[c. 1 January 1752]
Vous me croyez donc capable, monsieur, d'un tour des plus traîtres? et je vous parais assez méprisable, pour me traiter comme un voleur, qui est hors d'atteinte?
On ne lui parle raison, que parce que la force n'est pas de mise.
Voilà l'exemplaire dont il s'agit. Je n'ai jamais eu le dessein de le garder. Je vous l'aurais même renvoyé sans votre lettre, qui est la plus singulière du monde. Vous m'y donnez des vues, que je n'ai pas. Vous vous imaginez, que je m'étais mis à traduire un livre, dont mr Henning a annoncé, il y a longtemps, la traduction, comme étant déjà sous presse. Sachez, mon ami, qu'en fait des occupations littéraires, je n'aime pas à me rencontrer avec qui que ce soit. Au reste, j'ai la folle envie de bien traduire, et pour bien traduire Mr de Voltaire, je sais, qu'il se faudrait donner au diable. C'est ce que je ne veux pas faire. — — — C'est un bon mot que je viens de dire: trouvez le admirable, je vous prie: il n'est pas de moi.
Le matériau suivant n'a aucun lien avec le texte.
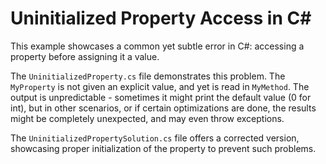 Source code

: # Uninitialized Property Access in C#

This example showcases a common yet subtle error in C#: accessing a property before assigning it a value.

The `UninitializedProperty.cs` file demonstrates this problem.  The `MyProperty` is not given an explicit value, and yet is read in `MyMethod`.  The output is unpredictable - sometimes it might print the default value (0 for int), but in other scenarios, or if certain optimizations are done, the results might be completely unexpected, and may even throw exceptions. 

The `UninitializedPropertySolution.cs` file offers a corrected version, showcasing proper initialization of the property to prevent such problems. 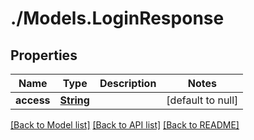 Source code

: # ./Models.LoginResponse
## Properties

Name | Type | Description | Notes
------------ | ------------- | ------------- | -------------
**access** | [**String**](string.md) |  | [default to null]

[[Back to Model list]](../README.md#documentation-for-models) [[Back to API list]](../README.md#documentation-for-api-endpoints) [[Back to README]](../README.md)
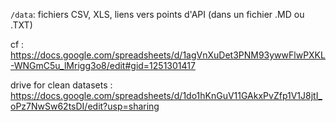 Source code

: `/data`: fichiers CSV, XLS, liens vers points d'API (dans un fichier .MD ou .TXT)

cf : https://docs.google.com/spreadsheets/d/1agVnXuDet3PNM93ywwFlwPXKL-WNGmC5u_lMrigg3o8/edit#gid=1251301417


drive for clean datasets : https://docs.google.com/spreadsheets/d/1do1hKnGuV11GAkxPvZfp1V1J8jtI_oPz7NwSw62tsDI/edit?usp=sharing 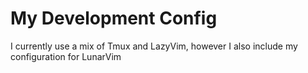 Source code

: # My Development Config

I currently use a mix of Tmux and LazyVim, however I also include my configuration for LunarVim

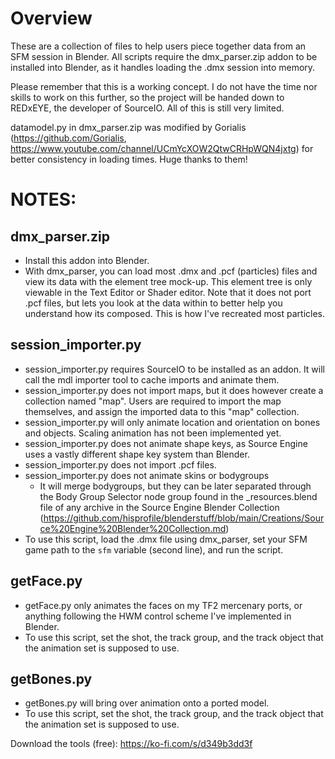 # Overview
These are a collection of files to help users piece together data from an SFM session in Blender. All scripts require the dmx_parser.zip addon to be installed into Blender, as it handles loading the .dmx session into memory.

Please remember that this is a working concept. I do not have the time nor skills to work on this further, so the project will be handed down to REDxEYE, the developer of SourceIO. All of this is still very limited.

datamodel.py in dmx_parser.zip was modified by Gorialis (https://github.com/Gorialis, https://www.youtube.com/channel/UCmYcXOW2QtwCRHpWQN4jxtg) for better consistency in loading times. Huge thanks to them!

# NOTES:
## dmx_parser.zip
- Install this addon into Blender.
- With dmx_parser, you can load most .dmx and .pcf (particles) files and view its data with the element tree mock-up. This element tree is only viewable in the Text Editor or Shader editor. Note that it does not port .pcf files, but lets you look at the data within to better help you understand how its composed. This is how I've recreated most particles.
## session_importer.py
- session_importer.py requires SourceIO to be installed as an addon. It will call the mdl importer tool to cache imports and animate them.
- session_importer.py does not import maps, but it does however create a collection named "map". Users are required to import the map themselves, and assign the imported data to this "map" collection.
- session_importer.py will only animate location and orientation on bones and objects. Scaling animation has not been implemented yet.
- session_importer.py does not animate shape keys, as Source Engine uses a vastly different shape key system than Blender.
- session_importer.py does not import .pcf files.
- session_importer.py does not animate skins or bodygroups
  - It will merge bodygroups, but they can be later separated through the Body Group Selector node group found in the _resources.blend file of any archive in the Source Engine Blender Collection (https://github.com/hisprofile/blenderstuff/blob/main/Creations/Source%20Engine%20Blender%20Collection.md)
- To use this script, load the .dmx file using dmx_parser, set your SFM game path to the `sfm` variable (second line), and run the script.

## getFace.py
- getFace.py only animates the faces on my TF2 mercenary ports, or anything following the HWM control scheme I've implemented in Blender.
- To use this script, set the shot, the track group, and the track object that the animation set is supposed to use.

## getBones.py
- getBones.py will bring over animation onto a ported model.
- To use this script, set the shot, the track group, and the track object that the animation set is supposed to use.

Download the tools (free): https://ko-fi.com/s/d349b3dd3f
Mais au fait. Vous vous attendez à des excuses, et les voilà. J'ai pris sans votre permission avec moi, ce que vous ne m'aviez prêté qu'en cachette. J'ai abusé de votre confiance; j'en tombe d'accord. Mais est ce ma faute, si contre ma curiosité ma bonne foi n'est pas la plus forte? En partant de Berlin, j'avais encore à lire quatre feuilles. Mettez vous à ma place, avant que de prononcer contre moi. Mr de Voltaire pourquoi n'est il pas un Limiers ou un autre compilateur, les ouvrages desquels on peut finir partout, parce que ils nous ennuyent partout?
Vous dites dans votre lettre: Mr de Voltaire ne manquera pas de reconnaître ce service, qu'il attend de votre probité. Par ma foi voilà autant pour le brodeur. Ce service est si mince, et je m'en glorifierai si peu, que Mr de Voltaire sera assez reconnaissant, s'il veut bien avoir la bonté de l'oublier. Il vous a fait beaucoup de reproches, que vous ne méritez pas? J'en suis au désespoir; dites lui donc que nous sommes amis, et que ce n'est qu'un excès d'amitié, qui vous a fait faire cette faute, si c'en est une de votre part. Voilà assez pour gagner le pardon d'un philosophe. Je suis &c.